== STUDY MATERIAL

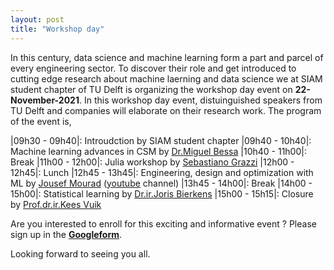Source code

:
 ```yaml
---
layout: post
title: "Workshop day"
---
```


In this century, data science and machine learning form a part and parcel of every engineering sector. To discover their role and get introduced to cutting edge research about machine laerning and data science we at SIAM student chapter of TU Delft is organizing the workshop day event on **22-November-2021**. In this workshop day event, distuinguished speakers from TU Delft and companies will elaborate on their research work. The program of the event is,

|09h30 - 09h40|: Introudction by SIAM student chapter
|09h40 - 10h40|: Machine learning advances in CSM by [Dr.Miguel Bessa]
|10h40 - 11h00|: Break
|11h00 - 12h00|: Julia workshop by [Sebastiano Grazzi]
|12h00 - 12h45|: Lunch
|12h45 - 13h45|: Engineering, design and optimization with ML by [Jousef Mourad] ([youtube] channel)
|13h45 - 14h00|: Break
|14h00 - 15h00|: Statistical learning by [Dr.ir.Joris Bierkens]
|15h00 - 15h15|: Closure by [Prof.dr.ir.Kees Vuik]



Are you interested to enroll for this exciting and informative event ? Please sign up in the **[Googleform]**. 

Looking forward to seeing you all.

[Prof.dr.ir.Kees Vuik]:http://ta.twi.tudelft.nl/users/vuik/
[Dr.Miguel Bessa]: https://mabessa.github.io/
[Jousef Mourad]: https://www.linkedin.com/in/jousefmurad/
[Sebastiano Grazzi]: http://homepage.tudelft.nl/4e8g9/
[Dr.ir.Joris Bierkens]: https://diamweb.ewi.tudelft.nl/~joris/
[youtube]: https://www.youtube.com/channel/UCNm2TzhsV5wGlFIAcpCx9hQ
[Googleform]: https://docs.google.com/forms/d/e/1FAIpQLSd7bMxs_gIQhAnkdovDdi_tUhnTMeeqHuuxyczn1NzD7zzqng/viewform?usp=sf_link
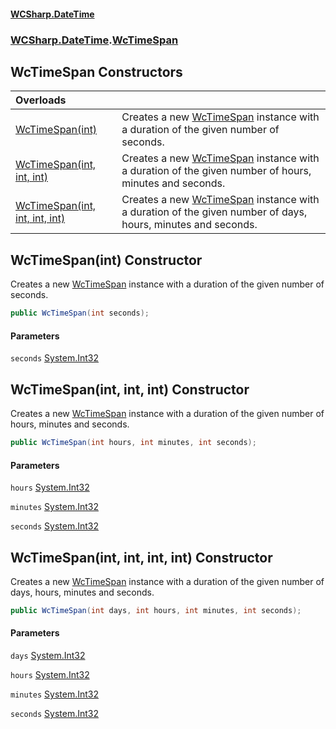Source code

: #### [WCSharp\.DateTime](README.md 'README')
### [WCSharp\.DateTime](WCSharp.DateTime.md 'WCSharp\.DateTime').[WcTimeSpan](WCSharp.DateTime.WcTimeSpan.md 'WCSharp\.DateTime\.WcTimeSpan')

## WcTimeSpan Constructors

| Overloads | |
| :--- | :--- |
| [WcTimeSpan\(int\)](WCSharp.DateTime.WcTimeSpan.#ctor.md#WCSharp.DateTime.WcTimeSpan.WcTimeSpan(int) 'WCSharp\.DateTime\.WcTimeSpan\.WcTimeSpan\(int\)') | Creates a new [WcTimeSpan](WCSharp.DateTime.WcTimeSpan.md 'WCSharp\.DateTime\.WcTimeSpan') instance with a duration of the given number of seconds\. |
| [WcTimeSpan\(int, int, int\)](WCSharp.DateTime.WcTimeSpan.#ctor.md#WCSharp.DateTime.WcTimeSpan.WcTimeSpan(int,int,int) 'WCSharp\.DateTime\.WcTimeSpan\.WcTimeSpan\(int, int, int\)') | Creates a new [WcTimeSpan](WCSharp.DateTime.WcTimeSpan.md 'WCSharp\.DateTime\.WcTimeSpan') instance with a duration of the given number of hours, minutes and seconds\. |
| [WcTimeSpan\(int, int, int, int\)](WCSharp.DateTime.WcTimeSpan.#ctor.md#WCSharp.DateTime.WcTimeSpan.WcTimeSpan(int,int,int,int) 'WCSharp\.DateTime\.WcTimeSpan\.WcTimeSpan\(int, int, int, int\)') | Creates a new [WcTimeSpan](WCSharp.DateTime.WcTimeSpan.md 'WCSharp\.DateTime\.WcTimeSpan') instance with a duration of the given number of days, hours, minutes and seconds\. |

<a name='ctor.md#WCSharp.DateTime.WcTimeSpan.WcTimeSpan(int)'></a>

## WcTimeSpan\(int\) Constructor

Creates a new [WcTimeSpan](WCSharp.DateTime.WcTimeSpan.md 'WCSharp\.DateTime\.WcTimeSpan') instance with a duration of the given number of seconds\.

```csharp
public WcTimeSpan(int seconds);
```
#### Parameters

<a name='WCSharp.DateTime.WcTimeSpan.WcTimeSpan(int).seconds'></a>

`seconds` [System\.Int32](https://learn.microsoft.com/en-us/dotnet/api/system.int32 'System\.Int32')

<a name='ctor.md#WCSharp.DateTime.WcTimeSpan.WcTimeSpan(int,int,int)'></a>

## WcTimeSpan\(int, int, int\) Constructor

Creates a new [WcTimeSpan](WCSharp.DateTime.WcTimeSpan.md 'WCSharp\.DateTime\.WcTimeSpan') instance with a duration of the given number of hours, minutes and seconds\.

```csharp
public WcTimeSpan(int hours, int minutes, int seconds);
```
#### Parameters

<a name='WCSharp.DateTime.WcTimeSpan.WcTimeSpan(int,int,int).hours'></a>

`hours` [System\.Int32](https://learn.microsoft.com/en-us/dotnet/api/system.int32 'System\.Int32')

<a name='WCSharp.DateTime.WcTimeSpan.WcTimeSpan(int,int,int).minutes'></a>

`minutes` [System\.Int32](https://learn.microsoft.com/en-us/dotnet/api/system.int32 'System\.Int32')

<a name='WCSharp.DateTime.WcTimeSpan.WcTimeSpan(int,int,int).seconds'></a>

`seconds` [System\.Int32](https://learn.microsoft.com/en-us/dotnet/api/system.int32 'System\.Int32')

<a name='ctor.md#WCSharp.DateTime.WcTimeSpan.WcTimeSpan(int,int,int,int)'></a>

## WcTimeSpan\(int, int, int, int\) Constructor

Creates a new [WcTimeSpan](WCSharp.DateTime.WcTimeSpan.md 'WCSharp\.DateTime\.WcTimeSpan') instance with a duration of the given number of days, hours, minutes and seconds\.

```csharp
public WcTimeSpan(int days, int hours, int minutes, int seconds);
```
#### Parameters

<a name='WCSharp.DateTime.WcTimeSpan.WcTimeSpan(int,int,int,int).days'></a>

`days` [System\.Int32](https://learn.microsoft.com/en-us/dotnet/api/system.int32 'System\.Int32')

<a name='WCSharp.DateTime.WcTimeSpan.WcTimeSpan(int,int,int,int).hours'></a>

`hours` [System\.Int32](https://learn.microsoft.com/en-us/dotnet/api/system.int32 'System\.Int32')

<a name='WCSharp.DateTime.WcTimeSpan.WcTimeSpan(int,int,int,int).minutes'></a>

`minutes` [System\.Int32](https://learn.microsoft.com/en-us/dotnet/api/system.int32 'System\.Int32')

<a name='WCSharp.DateTime.WcTimeSpan.WcTimeSpan(int,int,int,int).seconds'></a>

`seconds` [System\.Int32](https://learn.microsoft.com/en-us/dotnet/api/system.int32 'System\.Int32')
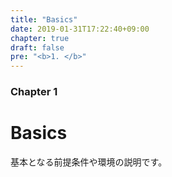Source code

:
 ```yaml
---
title: "Basics"
date: 2019-01-31T17:22:40+09:00
chapter: true
draft: false
pre: "<b>1. </b>"
---
```


### Chapter 1

# Basics
基本となる前提条件や環境の説明です。
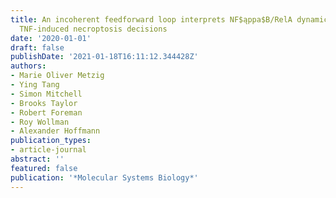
 ```yaml
---
title: An incoherent feedforward loop interprets NF$ąppa$B/RelA dynamics to determine
  TNF-induced necroptosis decisions
date: '2020-01-01'
draft: false
publishDate: '2021-01-18T16:11:12.344428Z'
authors:
- Marie Oliver Metzig
- Ying Tang
- Simon Mitchell
- Brooks Taylor
- Robert Foreman
- Roy Wollman
- Alexander Hoffmann
publication_types:
- article-journal
abstract: ''
featured: false
publication: '*Molecular Systems Biology*'
---
```


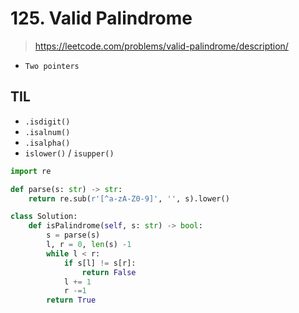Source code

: # 125. Valid Palindrome
> https://leetcode.com/problems/valid-palindrome/description/

- `Two pointers`

## TIL

- `.isdigit()`
- `.isalnum()`
- `.isalpha()`
- `islower()` / `isupper()`


```py
import re

def parse(s: str) -> str:
    return re.sub(r'[^a-zA-Z0-9]', '', s).lower()

class Solution:
    def isPalindrome(self, s: str) -> bool:
        s = parse(s)
        l, r = 0, len(s) -1
        while l < r:
            if s[l] != s[r]:
                return False
            l += 1
            r -=1
        return True
```
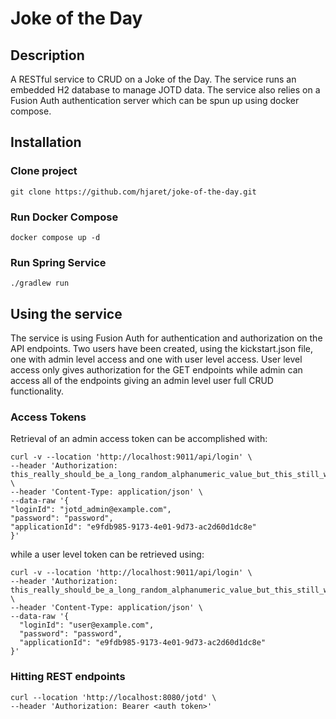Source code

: # Joke of the Day

## Description
A RESTful service to CRUD on a Joke of the Day. The service runs an embedded H2 database to manage JOTD data. The service also relies on a Fusion Auth authentication server which can be spun up using docker compose.

## Installation
### Clone project
`git clone https://github.com/hjaret/joke-of-the-day.git`

### Run Docker Compose
`docker compose up -d`

### Run Spring Service
`./gradlew run`

## Using the service
The service is using Fusion Auth for authentication and authorization on the API endpoints. Two users have been created, using the kickstart.json file, one with admin level access and one with user level access. User level access only gives authorization for the GET endpoints while admin can access all of the endpoints giving an admin level user full CRUD functionality.

### Access Tokens
Retrieval of an admin access token can be accomplished with:

```
curl -v --location 'http://localhost:9011/api/login' \
--header 'Authorization: this_really_should_be_a_long_random_alphanumeric_value_but_this_still_works' \
--header 'Content-Type: application/json' \
--data-raw '{
"loginId": "jotd_admin@example.com",
"password": "password",
"applicationId": "e9fdb985-9173-4e01-9d73-ac2d60d1dc8e"
}'
```

while a user level token can be retrieved using:

```
curl -v --location 'http://localhost:9011/api/login' \
--header 'Authorization: this_really_should_be_a_long_random_alphanumeric_value_but_this_still_works' \
--header 'Content-Type: application/json' \
--data-raw '{
  "loginId": "user@example.com",
  "password": "password",
  "applicationId": "e9fdb985-9173-4e01-9d73-ac2d60d1dc8e"
}'
```

### Hitting REST endpoints

```
curl --location 'http://localhost:8080/jotd' \
--header 'Authorization: Bearer <auth token>'
```
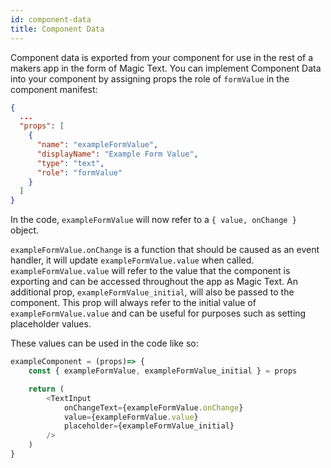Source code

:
 ```yaml
---
id: component-data
title: Component Data
---
```


Component data is exported from your component for use in the rest of a makers app in the form of Magic Text. You can implement Component Data into your component by assigning props the role of `formValue` in the component manifest:

```json
{
  ...
  "props": [
    {
      "name": "exampleFormValue",
      "displayName": "Example Form Value",
      "type": "text",
      "role": "formValue"
    }
  ]
}
```

In the code, `exampleFormValue` will now refer to a `{ value, onChange }` object. 

`exampleFormValue.onChange` is a function that should be caused as an event handler, it will update `exampleFormValue.value` when called. `exampleFormValue.value` will refer to the value that the component is exporting and can be accessed throughout the app as Magic Text. An additional prop, `exampleFormValue_initial`, will also be passed to the component. This prop will always refer to the initial value of `exampleFormValue.value` and can be useful for purposes such as setting placeholder values.

 These values can be used in the code like so:

```javascript
exampleComponent = (props)=> {
    const { exampleFormValue, exampleFormValue_initial } = props

    return (
        <TextInput
            onChangeText={exampleFormValue.onChange}
            value={exampleFormValue.value}
            placeholder={exampleFormValue_initial}
        />
    )
}
```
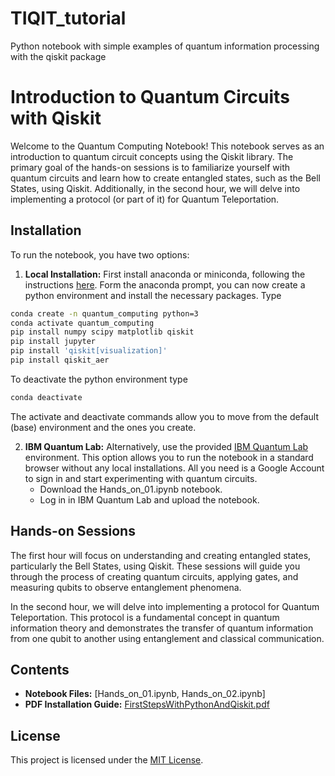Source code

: # TIQIT_tutorial
Python notebook with simple examples of quantum information processing with the qiskit package

# Introduction to Quantum Circuits with Qiskit

Welcome to the Quantum Computing Notebook! This notebook serves as an introduction to quantum circuit concepts using the Qiskit library. The primary goal of the hands-on sessions is to familiarize yourself with quantum circuits and learn how to create entangled states, such as the Bell States, using Qiskit. Additionally, in the second hour, we will delve into implementing a protocol (or part of it) for Quantum Teleportation.

## Installation

To run the notebook, you have two options:

1. **Local Installation:** First install anaconda or miniconda, following the instructions [here](https://www.anaconda.com/download/success). Form the anaconda prompt, you can now create a python environment and install the necessary packages. Type
```bash
conda create -n quantum_computing python=3
conda activate quantum_computing
pip install numpy scipy matplotlib qiskit
pip install jupyter
pip install 'qiskit[visualization]'
pip install qiskit_aer
```
To deactivate the python environment type
```bash
conda deactivate
```
The activate and deactivate commands allow you to move from the default (base) environment and the ones you create.

2. **IBM Quantum Lab:**  Alternatively, use the provided [IBM Quantum Lab](https://quantum-computing.ibm.com/lab) environment. This option allows you to run the notebook in a standard browser without any local installations. All you need is a Google Account to sign in and start experimenting with quantum circuits.
   - Download the Hands_on_01.ipynb notebook.
   - Log in in IBM Quantum Lab and upload the notebook.

## Hands-on Sessions

The first hour will focus on understanding and creating entangled states, particularly the Bell States, using Qiskit. These sessions will guide you through the process of creating quantum circuits, applying gates, and measuring qubits to observe entanglement phenomena.

In the second hour, we will delve into implementing a protocol for Quantum Teleportation. This protocol is a fundamental concept in quantum information theory and demonstrates the transfer of quantum information from one qubit to another using entanglement and classical communication.

## Contents

- **Notebook Files:** [Hands_on_01.ipynb, Hands_on_02.ipynb]
- **PDF Installation Guide:** [FirstStepsWithPythonAndQiskit.pdf]()

## License

This project is licensed under the [MIT License]().
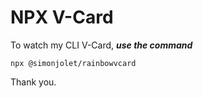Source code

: # NPX V-Card

To watch my CLI V-Card, ***use the command***

``` npx @simonjolet/rainbowvcard ```

Thank you.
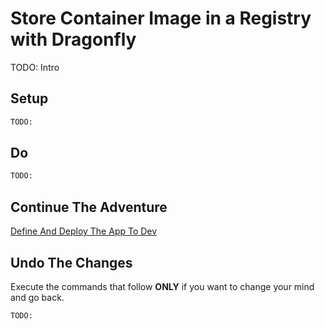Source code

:# Store Container Image in a Registry with Dragonfly

TODO: Intro

## Setup

```bash
TODO:
```

## Do

```bash
TODO:
```

## Continue The Adventure

[Define And Deploy The App To Dev](../define-deploy-dev/story.md)

## Undo The Changes

Execute the commands that follow **ONLY** if you want to change your mind and go back.

```bash
TODO:
```
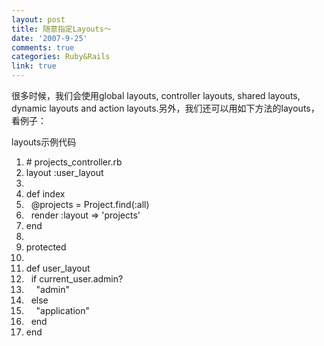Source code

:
 ```yaml
---
layout: post
title: 随意指定Layouts～
date: '2007-9-25'
comments: true
categories: Ruby&Rails
link: true
---
```

<p>很多时候，我们会使用global layouts, controller layouts, shared layouts, dynamic layouts and action layouts.另外，我们还可以用如下方法的layouts，看例子：</p>
<p>
<div class="codeText">
<div class="codeHead">layouts示例代码</div>
<ol start="1" class="dp-rb">
    <li class="alt"><span><span class="comment">#&nbsp;projects_controller.rb</span><span>&nbsp;&nbsp;</span></span></li>
    <li class=""><span>layout&nbsp;<span class="symbol">:user_layout</span><span>&nbsp;&nbsp;</span></span></li>
    <li class="alt"><span>&nbsp;&nbsp;</span></li>
    <li class=""><span><span class="keyword">def</span><span>&nbsp;index&nbsp;&nbsp;</span></span></li>
    <li class="alt"><span>&nbsp;&nbsp;<span class="variable">@projects</span><span>&nbsp;=&nbsp;Project.find(</span><span class="symbol">:all</span><span>)&nbsp;&nbsp;</span></span></li>
    <li class=""><span>&nbsp;&nbsp;render&nbsp;<span class="symbol">:layout</span><span>&nbsp;=&gt;&nbsp;</span><span class="string">'projects'</span><span>&nbsp;&nbsp;</span></span></li>
    <li class="alt"><span><span class="keyword">end</span><span>&nbsp;&nbsp;</span></span></li>
    <li class=""><span>&nbsp;&nbsp;</span></li>
    <li class="alt"><span>protected&nbsp;&nbsp;</span></li>
    <li class=""><span>&nbsp;&nbsp;</span></li>
    <li class="alt"><span><span class="keyword">def</span><span>&nbsp;user_layout&nbsp;&nbsp;</span></span></li>
    <li class=""><span>&nbsp;&nbsp;<span class="keyword">if</span><span>&nbsp;current_user.admin?&nbsp;&nbsp;</span></span></li>
    <li class="alt"><span>&nbsp;&nbsp;&nbsp;&nbsp;<span class="string">&quot;admin&quot;</span><span>&nbsp;&nbsp;</span></span></li>
    <li class=""><span>&nbsp;&nbsp;<span class="keyword">else</span><span>&nbsp;&nbsp;</span></span></li>
    <li class="alt"><span>&nbsp;&nbsp;&nbsp;&nbsp;<span class="string">&quot;application&quot;</span><span>&nbsp;&nbsp;</span></span></li>
    <li class=""><span>&nbsp;&nbsp;<span class="keyword">end</span><span>&nbsp;&nbsp;</span></span></li>
    <li class="alt"><span><span class="keyword">end</span><span>&nbsp; <br />
    </span></span></li>
</ol>
</div>
</p>
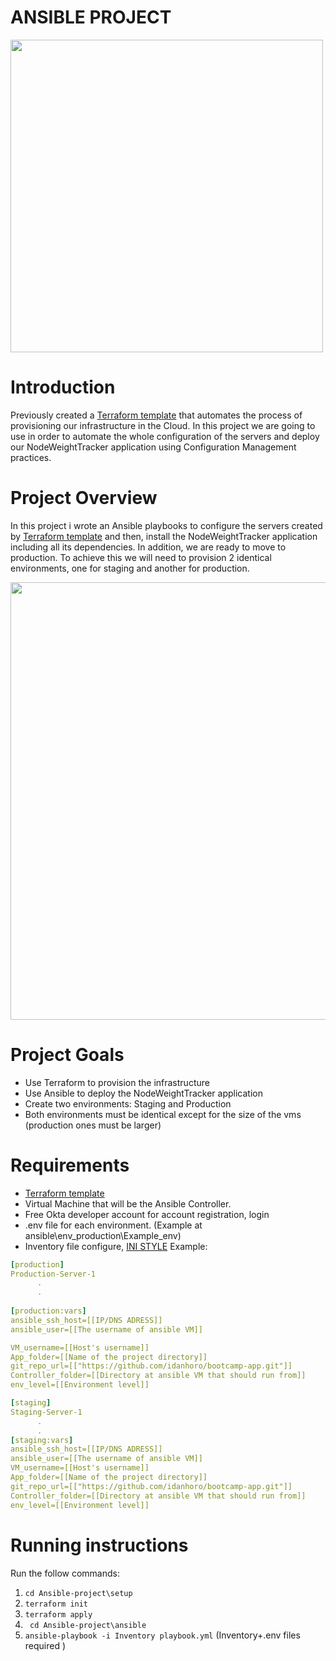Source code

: # ANSIBLE PROJECT

<img src="./images/ansible.gif" width="500"/>

# Introduction

Previously created a [Terraform template](https://github.com/idanhoro/Terraform-project) that automates the process of provisioning our infrastructure in the Cloud.
In this project we are going to use in order to automate the whole configuration of the servers and
deploy our NodeWeightTracker application using Configuration Management practices.

# Project Overview

In this project i wrote  an Ansible playbooks to configure the servers created by [Terraform template](https://github.com/idanhoro/Terraform-project) and then, install the NodeWeightTracker application including all its dependencies.
In addition, we are ready to move to production. To achieve this we will need to provision 2 identical environments, one for staging and another for production.

<img src="./images/project_overview.png" width="700"/>

# Project Goals

- Use Terraform to provision the infrastructure
- Use Ansible to deploy the NodeWeightTracker application
- Create two environments: Staging and Production
- Both environments must be identical except for the size of the vms (production ones must be larger)

# Requirements

- [Terraform template](https://github.com/idanhoro/Terraform-project)
- Virtual Machine that will be the Ansible Controller.
- Free Okta developer account for account registration, login
- .env file for each environment. (Example at ansible\env_production\Example_env)
- Inventory file configure, [INI STYLE](https://docs.ansible.com/ansible/latest/collections/ansible/builtin/ini_inventory.html) Example:
```yaml
[production]
Production-Server-1 
      .
      .
  
[production:vars]
ansible_ssh_host=[[IP/DNS ADRESS]]
ansible_user=[[The username of ansible VM]]

VM_username=[[Host's username]]
App_folder=[[Name of the project directory]]
git_repo_url=[["https://github.com/idanhoro/bootcamp-app.git"]]
Controller_folder=[[Directory at ansible VM that should run from]]
env_level=[[Environment level]]

[staging]
Staging-Server-1
      .
      .
[staging:vars]
ansible_ssh_host=[[IP/DNS ADRESS]]
ansible_user=[[The username of ansible VM]]
VM_username=[[Host's username]]
App_folder=[[Name of the project directory]]
git_repo_url=[["https://github.com/idanhoro/bootcamp-app.git"]]
Controller_folder=[[Directory at ansible VM that should run from]]
env_level=[[Environment level]]
```


# Running instructions
Run the follow commands:
1) ```cd Ansible-project\setup```
2) ```terraform init```
3) ```terraform apply```
4) ``` cd Ansible-project\ansible```
5) ```ansible-playbook -i Inventory playbook.yml``` (Inventory+.env files required )
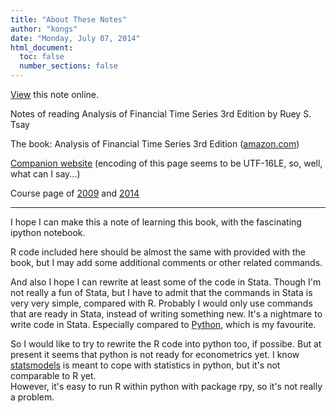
 ```yaml
---
title: "About These Notes"
author: "kongs"
date: "Monday, July 07, 2014"
html_document:
  toc: false
  number_sections: false
---
```


[View](http://kongscn.github.io/notes/index.html) this note online.

Notes of reading Analysis of Financial Time Series 3rd Edition by Ruey S. Tsay

The book: Analysis of Financial Time Series 3rd Edition
([amazon.com](http://www.amazon.com/Analysis-Financial-Wiley-Probability-Statistics/dp/0470414359))

[Companion website](http://faculty.chicagobooth.edu/ruey.tsay/teaching/fts3)
(encoding of this page seems to be UTF-16LE, so, well, what can I say...)

Course page of [2009](http://faculty.chicagobooth.edu/ruey.tsay/teaching/bs41202/sp2009/) and [2014](http://faculty.chicagobooth.edu/ruey.tsay/teaching/bs41202/sp2014/)

------
I hope I can make this a note of learning this book, 
with the fascinating ipython notebook.

R code included here should be almost the same with provided with the book, 
but I may add some additional comments or other related commands.

And also I hope I can rewrite at least some of the code in Stata. 
Though I'm not really a fun of Stata, but I have to admit that 
the commands in Stata is very very simple, compared with R. 
Probably I would only use commands that are ready in Stata, 
instead of writing something new. It's a nightmare to write code in Stata.
Especially compared to [Python](http://www.python.org/), which is my favourite.


So I would like to try to rewrite the R code into python too, if possibe.
But at present it seems that python is not ready for econometrics yet.
I know [statsmodels](https://github.com/statsmodels/statsmodels) 
is meant to cope with statistics in python, but it's not comparable to R yet.  
However, it's easy to run R within python with package rpy, 
so it's not really a problem.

====

■ PROBLEM DESCRIPTION
Where a line in the records above contains the word "props", copy that line.

■ RESULT
Component data is exported from your component for use in the rest of a makers app in the form of Magic Text. You can implement Component Data into your component by assigning props the role of `formValue` in the component manifest:
  "props": [
exampleComponent = (props)=> {
    const { exampleFormValue, exampleFormValue_initial } = props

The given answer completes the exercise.